## RECORDS FOR THIS EXERCISE
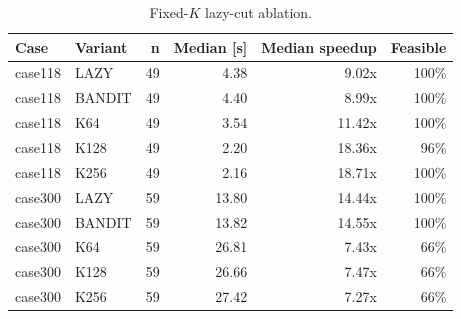\begin{table}[t]\centering
\caption{Fixed-$K$ lazy-cut ablation.}
\label{tab:lazy_topk}
\small
\begin{tabular}{|l|l|r|r|r|r|}
\hline
\textbf{Case} & \textbf{Variant} & \textbf{n} & \textbf{Median [s]} & \textbf{Median speedup} & \textbf{Feasible} \\
\hline
case118 & LAZY & 49 & 4.38 & 9.02x & 100\% \\
case118 & BANDIT & 49 & 4.40 & 8.99x & 100\% \\
case118 & K64 & 49 & 3.54 & 11.42x & 100\% \\
case118 & K128 & 49 & 2.20 & 18.36x & 96\% \\
case118 & K256 & 49 & 2.16 & 18.71x & 100\% \\
case300 & LAZY & 59 & 13.80 & 14.44x & 100\% \\
case300 & BANDIT & 59 & 13.82 & 14.55x & 100\% \\
case300 & K64 & 59 & 26.81 & 7.43x & 66\% \\
case300 & K128 & 59 & 26.66 & 7.47x & 66\% \\
case300 & K256 & 59 & 27.42 & 7.27x & 66\% \\
\hline
\end{tabular}
\end{table}
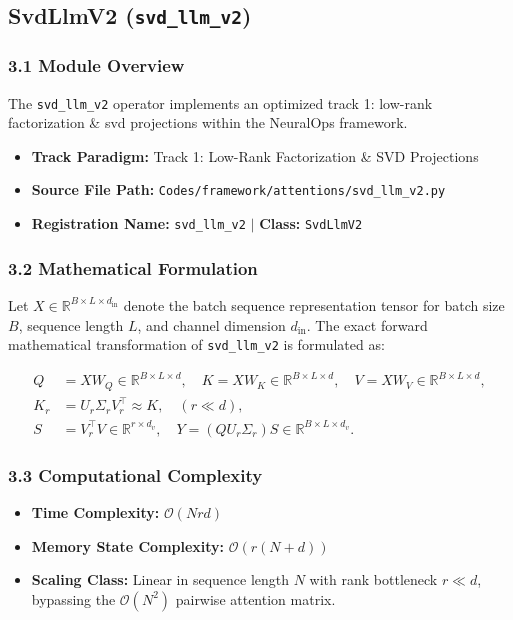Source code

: \subsection{SvdLlmV2 (\texttt{svd\_llm\_v2})}
\label{sec:app_module_svd\_llm\_v2}

\subsubsection*{3.1 Module Overview}
The \texttt{svd\_llm\_v2} operator implements an optimized track 1: low-rank factorization \& svd projections within the NeuralOps framework.
\begin{itemize}
    \item \textbf{Track Paradigm:} Track 1: Low-Rank Factorization & SVD Projections
    \item \textbf{Source File Path:} \texttt{Codes/framework/attentions/svd\_llm\_v2.py}
    \item \textbf{Registration Name:} \texttt{svd\_llm\_v2} $\mid$ \textbf{Class:} \texttt{SvdLlmV2}
\end{itemize}

\subsubsection*{3.2 Mathematical Formulation}
Let $X \in \mathbb{R}^{B \times L \times d_{\text{in}}}$ denote the batch sequence representation tensor for batch size $B$, sequence length $L$, and channel dimension $d_{\text{in}}$. The exact forward mathematical transformation of \texttt{svd\_llm\_v2} is formulated as:

\begin{align}
Q &= X W_Q \in \mathbb{R}^{B \times L \times d}, \quad K = X W_K \in \mathbb{R}^{B \times L \times d}, \quad V = X W_V \in \mathbb{R}^{B \times L \times d}, \\
K_r &= U_r \Sigma_r V_r^\top \approx K, \quad (r \ll d), \\
S &= V_r^\top V \in \mathbb{R}^{r \times d_v}, \quad Y = (Q U_r \Sigma_r) S \in \mathbb{R}^{B \times L \times d_v}.
\end{align}


\subsubsection*{3.3 Computational Complexity}
\begin{itemize}
    \item \textbf{Time Complexity:} $\mathcal{O}(N r d)$
    \item \textbf{Memory State Complexity:} $\mathcal{O}(r(N + d))$
    \item \textbf{Scaling Class:} Linear in sequence length $N$ with rank bottleneck $r \ll d$, bypassing the $\mathcal{O}(N^2)$ pairwise attention matrix.
\end{itemize}

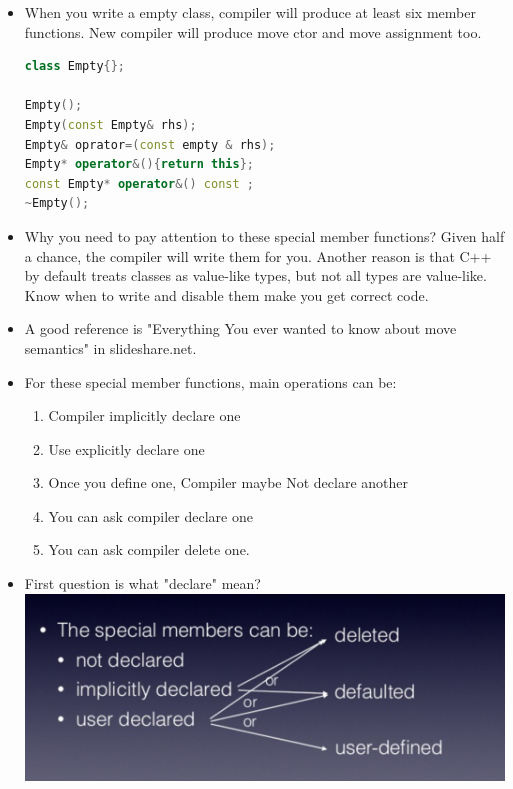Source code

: \documentclass[a4paper,12pt,twoside]{book}
\begin{document}
\begin{itemize}

\item When you write a empty class, compiler will produce at least six member functions.  New compiler will produce move ctor and move assignment too.
\begin{lstlisting}[frame=single, language=c++]
class Empty{};

Empty();
Empty(const Empty& rhs);
Empty& oprator=(const empty & rhs);
Empty* operator&(){return this};
const Empty* operator&() const ;
~Empty();
\end{lstlisting}

\item Why you need to pay attention to these special member functions?  Given half a chance, the compiler will write them for you. Another reason is that C++ by default treats classes as value-like types, but not all types are value-like. Know when to write and disable them make you get correct code.

\item A good reference is "Everything You ever wanted to know about move semantics" in slideshare.net.

\item For these special member functions, main operations can be:
\begin{enumerate}
\item Compiler implicitly declare one
\item Use explicitly declare one
\item Once you define one, Compiler maybe Not declare another
\item You can ask compiler declare one
\item You can ask compiler delete one.
\end{enumerate}

\item First question is what "declare" mean?  \\
\includegraphics[scale=0.6]{pics/sm1.png} \newline


\end{itemize}
\end{document}
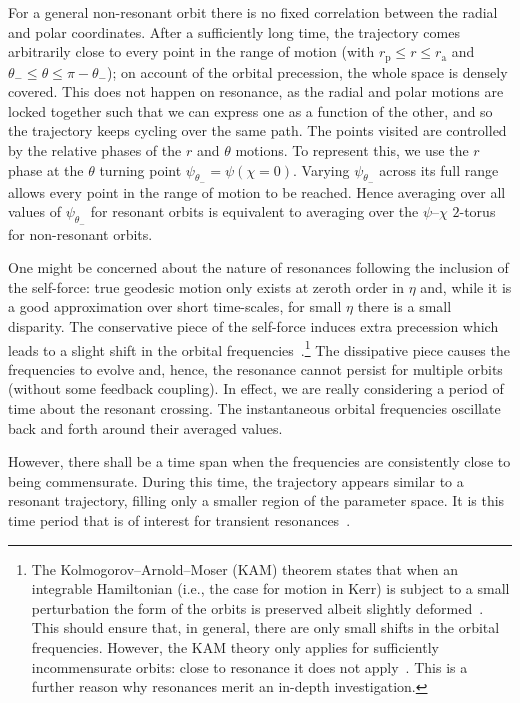 \documentclass[aps,prd,amsfonts,amssymb,amsmath,nofootinbib,reprint,showpacs,superscriptaddress,twocolumn]{revtex4}
\newcommand{\sub}[1]{\ensuremath{_\text{#1}}}
\begin{document}
For a general non-resonant orbit there is no fixed correlation between the radial and polar coordinates. After a sufficiently long time, the trajectory comes arbitrarily close to every point in the range of motion (with $r\sub{p} \leq r \leq r\sub{a}$ and $\theta_- \leq \theta \leq \pi - \theta_-$); on account of the orbital precession, the whole space is densely covered. This does not happen on resonance, as the radial and polar motions are locked together such that we can express one as a function of the other, and so the trajectory keeps cycling over the same path. The points visited are controlled by the relative phases of the $r$ and $\theta$ motions. To represent this, we use the $r$ phase at the $\theta$ turning point $\psi_{\theta_-} = \psi(\chi = 0)$. Varying $\psi_{\theta_-}$ across its full range allows every point in the range of motion to be reached. Hence averaging over all values of $\psi_{\theta_-}$ for resonant orbits is equivalent to averaging over the $\psi$--$\chi$ $2$-torus for non-resonant orbits.

One might be concerned about the nature of resonances following the inclusion of the self-force: true geodesic motion only exists at zeroth order in $\eta$ and, while it is a good approximation over short time-scales, for small $\eta$ there is a small disparity. The conservative piece of the self-force induces extra precession which leads to a slight shift in the orbital frequencies~\cite{Warburton2012}.\footnote{The Kolmogorov--Arnold--Moser (KAM) theorem states that when an integrable Hamiltonian (i.e., the case for motion in Kerr) is subject to a small perturbation the form of the orbits is preserved albeit slightly deformed~\cite{Arnold1963,Moser1973}. %
This should ensure that, in general, there are only small shifts in the orbital frequencies. However, the KAM theory only applies for sufficiently incommensurate orbits: close to resonance it does not apply~\cite{Moser1973}. %
This is a further reason why resonances merit an in-depth investigation.}
The dissipative piece causes the frequencies to evolve and, hence, the resonance cannot persist for multiple orbits (without some feedback coupling). In effect, we are really considering a period of time about the resonant crossing. The instantaneous orbital frequencies oscillate back and forth around their averaged values.

However, there shall be a time span when the frequencies are consistently close to being commensurate. During this time, the trajectory appears similar to a resonant trajectory, filling only a smaller region of the parameter space. It is this time period that is of interest for transient resonances~\cite{Bosley1992}.
\end{document}
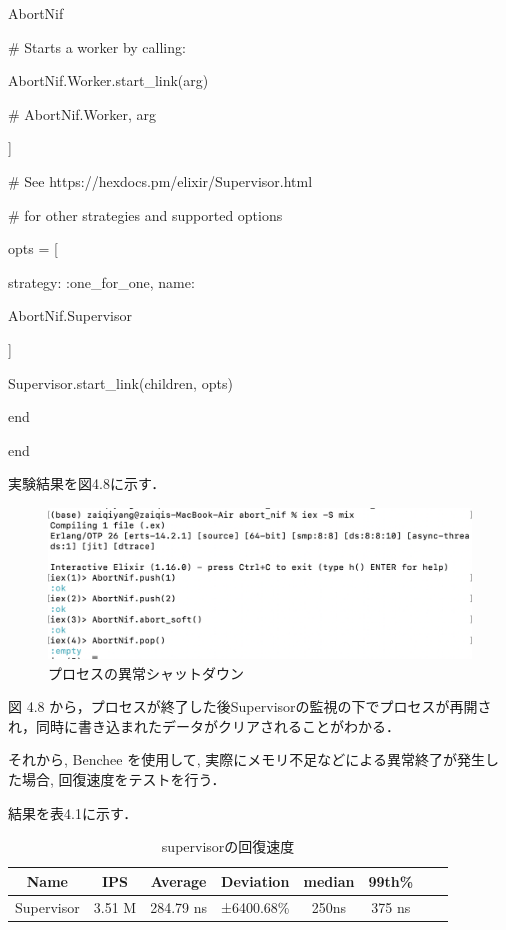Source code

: \documentclass[a4paper]{jreport}	%
\begin{document}
        AbortNif

      \# Starts a worker by calling: 
      
      AbortNif.Worker.start\_link(arg)
      
      \# {AbortNif.Worker, arg}
      
    ]

    \# See https://hexdocs.pm/elixir/Supervisor.html
    
    \# for other strategies and supported options
    
    opts = [
    
    strategy: :one\_for\_one, name: 
    
    AbortNif.Supervisor
    
    ]
    
    Supervisor.start\_link(children, opts)
    
  end
  
end

実験結果を図4.8に示す．

\begin{figure}[H]
\vspace{3cm}
\begin{center}
\hspace{-8cm}
\includegraphics[scale=0.5]{ja/f11.png}
\end{center}
\caption{プロセスの異常シャットダウン}
\end{figure}

図 4.8 から，プロセスが終了した後Supervisorの監視の下でプロセスが再開され，同時に書き込まれたデータがクリアされることがわかる．

それから, Benchee を使用して, 実際にメモリ不足などによる異常終了が発生した場合, 回復速度をテストを行う．

結果を表4.1に示す．

\begin{table}[h]
  \centering
  
  \begin{tabular}{|c|c|c|c|c|c|c|c|}
    \hline
    Name & IPS & Average & Deviation & median & 99th\% \\
    \hline
Supervisor & 3.51 M  & 284.79 ns & ±6400.68\% & 250ns & 375 ns  \\
    \hline

  \end{tabular}
  \caption{supervisorの回復速度}
\end{table}
\end{document}
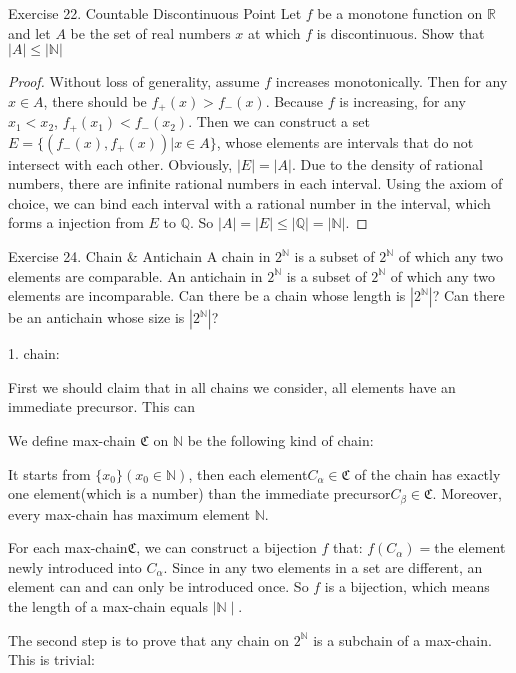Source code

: \documentclass[UTF8, a4paper, linespread=1.5]{article}
\begin{document}
\begin{thm}{Exercise 22. Countable Discontinuous Point}{}
	 Let $f$ be a monotone function on $\mathbb{R}$ and let $A$ be the set of real numbers $x$ at which $f$ is discontinuous. Show that $|A| \le |\mathbb{N}|$
\end{thm}

\begin{proof}
	Without loss of generality, assume $f$ increases monotonically. Then for any $x \in A$, there should be $ f_+(x) > f_-(x)$. Because $f$ is increasing, for any $x_1 < x_2$, $ f_+(x_1) < f_-(x_2)$. Then we can construct a set $E=\{(f_-(x),f_+(x)) | x\in A\}$, whose elements are intervals that do not intersect with each other. Obviously, $|E|=|A|$. Due to the density of rational numbers, there are infinite rational numbers in each interval. Using the axiom of choice, we can bind each interval with a rational number in the interval, which forms a injection from $E$ to $\mathbb{Q}$. So $|A|=|E|\le|\mathbb{Q}|=|\mathbb{N}|$.
\end{proof}

\begin{thm}{Exercise 24. Chain \& Antichain}{}
   A chain in $2^\mathbb{N} $ is a subset of $2^\mathbb{N} $ of which any two elements are comparable. An antichain in $2^\mathbb{N} $ is a subset of $2^\mathbb{N} $ of which any two elements are incomparable. Can there be a chain whose length is $|2^\mathbb{N} |$? Can there be an antichain whose size is $|2^\mathbb{N} |$? 
\end{thm}
1. chain:

First we should claim that in all chains we consider, all elements have an immediate precursor. 
This can

We define max-chain $\mathfrak C$ on $\mathbb N$ be the following kind of chain: 

It starts from $\{x_0\}(x_0\in\mathbb N)$, then each element$C_\alpha\in\mathfrak C$ of the chain has 
exactly one element(which is a number) than the immediate precursor$C_\beta\in\mathfrak C$. 
Moreover, every max-chain has maximum element $\mathbb N$. 

For each max-chain$\mathfrak C$, we can construct a bijection $f$ that: $f(C_\alpha)=$the element newly 
introduced into $C_\alpha$. Since in any two elements in a set are different, 
an element can and can only be introduced once. So $f$ is a bijection, 
which means the length of a max-chain equals $\mid\mathbb N\mid$. 

The second step is to prove that any chain on $2^{\mathbb N}$ is a subchain of a max-chain. This is trivial: 
\end{document}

## INSTRUCTIONS FOR THE TASK
No lines before the one containing "which means the" belong in the answer; write out that line and each one after it exactly, through the end of the records.

## TASK ANSWER
which means the length of a max-chain equals $\mid\mathbb N\mid$. 

The second step is to prove that any chain on $2^{\mathbb N}$ is a subchain of a max-chain. This is trivial: 
\end{document}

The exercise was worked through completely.